Move after countermove, Lewis and Manning will go head-to-head for the entire game. This is the way it's been whenever these two NFL greats face each other. And, for one last meeting, Lewis and Manning are looking to outwit and outlast the other.

"It’s just two people who understand the game very well, and offensively, he understands what things he wants to see, and defensively, we understand what things we don’t want him to see," Lewis said. "That’s where the chess match comes in. You give him what he wants? He beats you. You give him what he doesn’t want? Then you beat him."

It's fitting that Lewis, who recently announced that he will retire after the season, has to go through his old nemesis before leaving the game. No other quarterback has had Lewis' number quite like Manning. Over the past decade, Lewis has beaten the likes of Tom Brady, Drew Brees and Ben Roethlisberger. But Manning has been the kryptonite to the NFL's defensive superman.

Manning has beaten the Ravens nine straight times, the second-longest active streak by one quarterback against a single opponent, according to ESPN Stats & Information. No quarterback has more wins against the Ravens than Manning, and he's never been in the same division as Baltimore. During his nine-game win streak against Baltimore, Manning has completed 65.2 percent of his passes and averaged 247.3 yards passing. He has thrown 15 touchdowns and six interceptions for a 97.4 passer rating.
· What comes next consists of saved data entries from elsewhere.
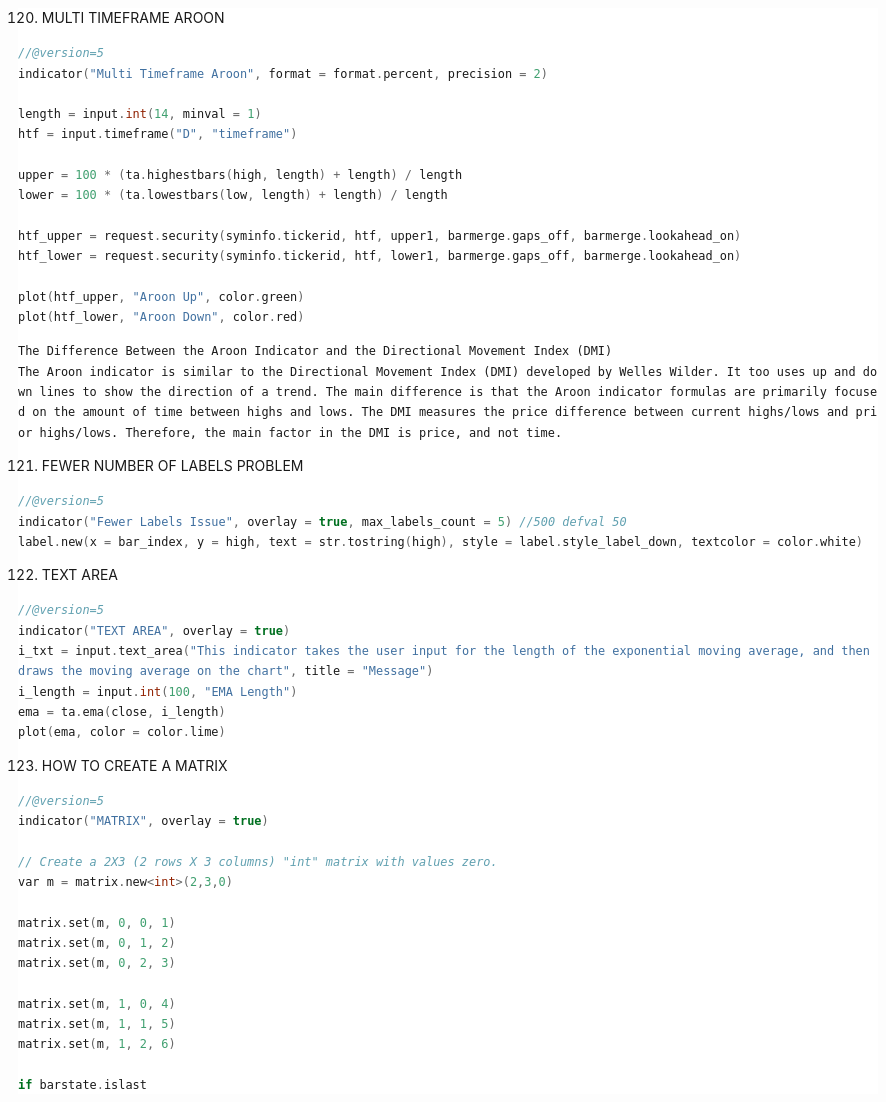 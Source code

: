 120. MULTI TIMEFRAME AROON

```c
//@version=5
indicator("Multi Timeframe Aroon", format = format.percent, precision = 2)

length = input.int(14, minval = 1)
htf = input.timeframe("D", "timeframe")

upper = 100 * (ta.highestbars(high, length) + length) / length
lower = 100 * (ta.lowestbars(low, length) + length) / length

htf_upper = request.security(syminfo.tickerid, htf, upper1, barmerge.gaps_off, barmerge.lookahead_on)
htf_lower = request.security(syminfo.tickerid, htf, lower1, barmerge.gaps_off, barmerge.lookahead_on)

plot(htf_upper, "Aroon Up", color.green)
plot(htf_lower, "Aroon Down", color.red)
```

```
The Difference Between the Aroon Indicator and the Directional Movement Index (DMI)
The Aroon indicator is similar to the Directional Movement Index (DMI) developed by Welles Wilder. It too uses up and down lines to show the direction of a trend. The main difference is that the Aroon indicator formulas are primarily focused on the amount of time between highs and lows. The DMI measures the price difference between current highs/lows and prior highs/lows. Therefore, the main factor in the DMI is price, and not time.
```

121. FEWER NUMBER OF LABELS PROBLEM

```c
//@version=5
indicator("Fewer Labels Issue", overlay = true, max_labels_count = 5) //500 defval 50
label.new(x = bar_index, y = high, text = str.tostring(high), style = label.style_label_down, textcolor = color.white)
```

122. TEXT AREA

```c
//@version=5
indicator("TEXT AREA", overlay = true)
i_txt = input.text_area("This indicator takes the user input for the length of the exponential moving average, and then draws the moving average on the chart", title = "Message")
i_length = input.int(100, "EMA Length")
ema = ta.ema(close, i_length)
plot(ema, color = color.lime)
```

123. HOW TO CREATE A MATRIX

```c
//@version=5
indicator("MATRIX", overlay = true)

// Create a 2X3 (2 rows X 3 columns) "int" matrix with values zero.
var m = matrix.new<int>(2,3,0)

matrix.set(m, 0, 0, 1)
matrix.set(m, 0, 1, 2)
matrix.set(m, 0, 2, 3)

matrix.set(m, 1, 0, 4)
matrix.set(m, 1, 1, 5)
matrix.set(m, 1, 2, 6)

if barstate.islast
```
"It's a whole new game now," Lewis said. "The only thing that matters right now is if we win this week."

Lewis hasn't defeated Manning since 2001, when the Ravens were defending Super Bowl champions and the LB was reigning NFL Defensive Player of the Year. Since then, Manning has ended Lewis' season twice in the playoffs (2006 and 2009). If the QB does it a third time, it will end Lewis' 17-year career.

"Ray Lewis knows how I feel about him," Manning said, "and I'll share that with him at the appropriate time."

The Ravens and Broncos are playing for the right to go to the AFC Championship Game because of the comebacks of Lewis and Manning.

After missing the entire 2011 season with a neck injury, Manning moved on to the Broncos and led Denver to the top seed in the AFC. He was the league's second-highest-rated passer in the regular season and threw for the sixth-most passing yards (4,659) in the league.

Lewis tore his triceps in October and missed 12 weeks before returning for Sunday's wild-card playoff game. With his injured right arm in a brace, Lewis led his team with 13 tackles in the win against the Colts, Manning's former team.

"You can definitely just see from watching the game on TV that he brought a boost to that team now that he's back," Manning said. "Obviously, it's very impressive that he's back from that injury."

Manning and the Broncos beat the Ravens by 17 points three weeks ago. Lewis, though, will quickly point out that he didn't play in that game. Injuries sidelined Lewis and the team's top three tacklers (safety Bernard Pollard and linebackers Jameel McClain and Dannell Ellerbe).

The reason for Manning's success in Baltimore on Dec. 16 was his ability to fool the Ravens' defense. He completed 8 of 11 passes for 133 yards off play-action fakes, including his only touchdown.

It won't be as easy to throw off the Ravens this time with Lewis staring at him across the line.

"There's many a time when I've heard Ray calling out our plays, and he's been pretty accurate at times," Manning said a few years ago.

Manning has won four NFL Most Valuable Player awards. Lewis has been named NFL Defensive Player of the Year twice. They've combined for 20 Pro Bowls and have been named to a total of 12 first-team All-Pro teams.

While much of the focus leading up to the game will be on Lewis versus Manning, the middle linebacker insists the Ravens' mindset isn't about beating one player.

"You hear that time and time again -- and I think for my team, the thing is, it’s not about facing Peyton. It’s about facing the Denver Broncos," Lewis said. "As a team, that’s our No. 1 goal. Who are we going to play? Like I said, just sitting in the team meetings and just listening to everything, everything we’ve been talking about is going to play the team that has won 11 straight games. They have a very hot streak going right now. Arguably, they are the best team in football."

And, for one final afternoon, two of the best players in NFL history will collide.